C’est seulement vers le milieu de l’année 1918 que nos armées purent être dotées de chars Renault en nombre suffisant. On sait le rôle qu’ils jouèrent au moment de notre contre-offensive. Leur irruption en grande masse dans la bataille fut une surprise pour les Allemands. Car l’échec relatif de nos premières attaques avec « tanks » et chars lourds les avait rendus très sceptiques à l’égard de la nouvelle invention. Leur Haut Commandement avait bien ordonné la construction de quelques engins similaires, mais plutôt à contre-cœur et pour donner satisfaction à l’opinion publique. Il fut complètement désemparé.

Il en est d’ailleurs convenu lui-même. Au début d’octobre 1918, le délégué du G. Q. G. allemand à la Haute Commission du Reichstag, le major Von Dem Busche, déclarait : « En peu de jours la situation militaire s’est modifiée de fond en comble. Le Haut Commandement doit prendre la décision effroyablement lourde de déclarer qu’autant qu’il est possible à un homme d’en juger, il n’y a plus de possibilité de vaincre l’ennemi. Le premier facteur ayant déterminé ce résultat d’une façon décisive est : les chars. L’ennemi les a engagés en masse considérable et inattendue pour nous. Sur les points où ils sont arrivés par surprise, nos troupes n’ont pas eu les nerfs suffisants pour les combattre.

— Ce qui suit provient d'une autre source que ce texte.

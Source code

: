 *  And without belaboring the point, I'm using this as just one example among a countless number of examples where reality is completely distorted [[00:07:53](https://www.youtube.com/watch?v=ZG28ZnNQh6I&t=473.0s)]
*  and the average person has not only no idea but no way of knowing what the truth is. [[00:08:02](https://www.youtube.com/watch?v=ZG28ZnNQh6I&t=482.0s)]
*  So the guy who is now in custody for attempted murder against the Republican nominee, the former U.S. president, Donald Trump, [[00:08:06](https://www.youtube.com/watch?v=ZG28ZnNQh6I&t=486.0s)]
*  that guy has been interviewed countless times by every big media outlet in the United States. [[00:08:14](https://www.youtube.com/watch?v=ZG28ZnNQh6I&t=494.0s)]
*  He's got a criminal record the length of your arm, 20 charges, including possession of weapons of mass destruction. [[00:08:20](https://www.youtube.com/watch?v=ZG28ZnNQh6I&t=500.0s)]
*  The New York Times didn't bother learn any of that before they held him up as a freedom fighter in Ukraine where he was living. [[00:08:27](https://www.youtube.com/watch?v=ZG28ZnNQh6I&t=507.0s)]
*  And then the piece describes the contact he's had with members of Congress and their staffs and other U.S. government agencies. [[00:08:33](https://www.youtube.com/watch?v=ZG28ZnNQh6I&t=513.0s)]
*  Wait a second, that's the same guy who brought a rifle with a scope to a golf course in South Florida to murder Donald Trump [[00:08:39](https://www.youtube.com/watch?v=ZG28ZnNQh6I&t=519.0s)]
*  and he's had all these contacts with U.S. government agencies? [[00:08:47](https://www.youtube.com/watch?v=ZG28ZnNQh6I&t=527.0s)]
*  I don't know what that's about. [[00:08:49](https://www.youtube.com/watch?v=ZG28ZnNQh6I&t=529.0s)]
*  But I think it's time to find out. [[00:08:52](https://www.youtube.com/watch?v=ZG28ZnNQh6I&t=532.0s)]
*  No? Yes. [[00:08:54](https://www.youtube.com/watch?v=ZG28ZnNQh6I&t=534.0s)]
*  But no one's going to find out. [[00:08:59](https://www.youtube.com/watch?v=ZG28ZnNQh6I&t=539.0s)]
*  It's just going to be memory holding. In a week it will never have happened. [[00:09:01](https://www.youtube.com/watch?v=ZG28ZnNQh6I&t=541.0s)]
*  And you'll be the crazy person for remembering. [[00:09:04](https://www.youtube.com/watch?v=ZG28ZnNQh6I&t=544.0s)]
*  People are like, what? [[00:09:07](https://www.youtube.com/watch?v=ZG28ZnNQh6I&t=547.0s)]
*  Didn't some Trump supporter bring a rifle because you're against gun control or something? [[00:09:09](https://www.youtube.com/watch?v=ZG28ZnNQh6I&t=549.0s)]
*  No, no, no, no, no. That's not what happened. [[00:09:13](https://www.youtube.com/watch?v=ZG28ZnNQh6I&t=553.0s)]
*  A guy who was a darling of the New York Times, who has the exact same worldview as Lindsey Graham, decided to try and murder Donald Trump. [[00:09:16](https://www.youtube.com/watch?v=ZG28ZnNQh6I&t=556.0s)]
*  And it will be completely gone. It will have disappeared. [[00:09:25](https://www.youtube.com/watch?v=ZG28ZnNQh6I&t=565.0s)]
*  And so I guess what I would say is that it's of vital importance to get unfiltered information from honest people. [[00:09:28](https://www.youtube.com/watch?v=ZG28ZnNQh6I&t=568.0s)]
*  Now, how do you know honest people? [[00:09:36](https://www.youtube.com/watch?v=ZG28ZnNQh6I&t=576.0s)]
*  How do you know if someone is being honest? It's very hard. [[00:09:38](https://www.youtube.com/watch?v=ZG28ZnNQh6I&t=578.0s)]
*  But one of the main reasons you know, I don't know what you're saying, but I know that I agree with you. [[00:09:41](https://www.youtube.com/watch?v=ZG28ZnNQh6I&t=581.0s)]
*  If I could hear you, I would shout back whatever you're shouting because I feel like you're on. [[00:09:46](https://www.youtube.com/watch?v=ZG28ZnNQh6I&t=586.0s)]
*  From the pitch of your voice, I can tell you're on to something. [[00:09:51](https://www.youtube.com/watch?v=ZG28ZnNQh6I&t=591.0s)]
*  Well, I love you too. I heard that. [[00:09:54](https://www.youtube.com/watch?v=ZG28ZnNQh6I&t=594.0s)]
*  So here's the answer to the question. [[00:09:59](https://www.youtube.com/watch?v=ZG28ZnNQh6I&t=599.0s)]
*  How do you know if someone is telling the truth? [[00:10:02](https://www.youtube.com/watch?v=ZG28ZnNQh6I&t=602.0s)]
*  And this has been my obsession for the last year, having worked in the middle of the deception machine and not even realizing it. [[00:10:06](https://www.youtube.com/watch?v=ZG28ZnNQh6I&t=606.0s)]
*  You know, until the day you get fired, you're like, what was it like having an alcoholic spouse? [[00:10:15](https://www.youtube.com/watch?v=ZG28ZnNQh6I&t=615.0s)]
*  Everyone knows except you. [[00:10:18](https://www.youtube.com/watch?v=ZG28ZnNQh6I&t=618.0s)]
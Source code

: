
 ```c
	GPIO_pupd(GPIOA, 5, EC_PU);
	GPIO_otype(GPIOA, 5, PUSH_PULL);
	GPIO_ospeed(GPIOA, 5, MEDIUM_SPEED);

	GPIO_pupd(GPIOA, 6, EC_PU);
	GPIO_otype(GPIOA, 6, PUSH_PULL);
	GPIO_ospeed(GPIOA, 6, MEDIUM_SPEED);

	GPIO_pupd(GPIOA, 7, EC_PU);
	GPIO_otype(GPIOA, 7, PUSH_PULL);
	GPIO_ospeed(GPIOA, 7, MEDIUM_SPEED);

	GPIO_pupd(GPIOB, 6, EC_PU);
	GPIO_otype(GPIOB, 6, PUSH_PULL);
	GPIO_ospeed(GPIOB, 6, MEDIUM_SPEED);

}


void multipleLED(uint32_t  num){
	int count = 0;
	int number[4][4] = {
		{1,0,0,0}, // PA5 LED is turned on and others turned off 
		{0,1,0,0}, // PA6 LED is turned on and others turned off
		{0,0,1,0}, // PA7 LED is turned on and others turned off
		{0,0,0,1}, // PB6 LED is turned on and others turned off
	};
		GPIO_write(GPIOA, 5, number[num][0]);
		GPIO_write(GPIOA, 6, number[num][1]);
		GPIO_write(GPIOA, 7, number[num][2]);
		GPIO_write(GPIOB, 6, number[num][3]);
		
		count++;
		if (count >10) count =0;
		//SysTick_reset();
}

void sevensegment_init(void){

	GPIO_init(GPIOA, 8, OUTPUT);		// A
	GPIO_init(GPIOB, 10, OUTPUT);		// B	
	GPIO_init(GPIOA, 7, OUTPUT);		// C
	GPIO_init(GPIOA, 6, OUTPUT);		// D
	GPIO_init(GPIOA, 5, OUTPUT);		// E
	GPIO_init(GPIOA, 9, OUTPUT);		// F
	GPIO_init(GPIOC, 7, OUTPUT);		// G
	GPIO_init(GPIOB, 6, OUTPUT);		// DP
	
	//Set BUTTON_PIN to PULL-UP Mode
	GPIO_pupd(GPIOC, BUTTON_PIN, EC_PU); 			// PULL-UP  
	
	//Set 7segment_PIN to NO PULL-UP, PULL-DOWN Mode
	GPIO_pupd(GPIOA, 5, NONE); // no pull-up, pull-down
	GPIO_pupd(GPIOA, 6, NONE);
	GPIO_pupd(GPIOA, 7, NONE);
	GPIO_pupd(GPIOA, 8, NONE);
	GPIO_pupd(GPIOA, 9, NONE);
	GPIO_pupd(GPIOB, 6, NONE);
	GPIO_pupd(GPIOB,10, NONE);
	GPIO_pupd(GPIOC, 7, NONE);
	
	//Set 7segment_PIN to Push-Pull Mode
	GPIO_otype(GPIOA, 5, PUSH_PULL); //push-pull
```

Ils ont percé nos lignes avancées, ouvert la voie à leur infanterie ; ont poussé jusque derrière nos troupes, provoqué des paniques locales et disloqué la conduite du combat. C’est par le succès des chars qu’il faut expliquer le chiffre élevé de nos prisonniers, qui a tant diminué nos effectifs et provoqué une dépense de nos réserves plus rapide que celle qui jusqu’alors était de règle. »

Quelques jours après, le 9 octobre, Ludendorff faisait au Chancelier d’Empire la confession suivante : « Jusqu’au 8 août, la situation militaire était bonne. Mais à cette date, l’emploi massif des chars bouscula en deux ou trois heures six ou sept divisions. Que se passa-t-il exactement ? En tout cas, ce fut la journée de deuil de l’empire allemand. »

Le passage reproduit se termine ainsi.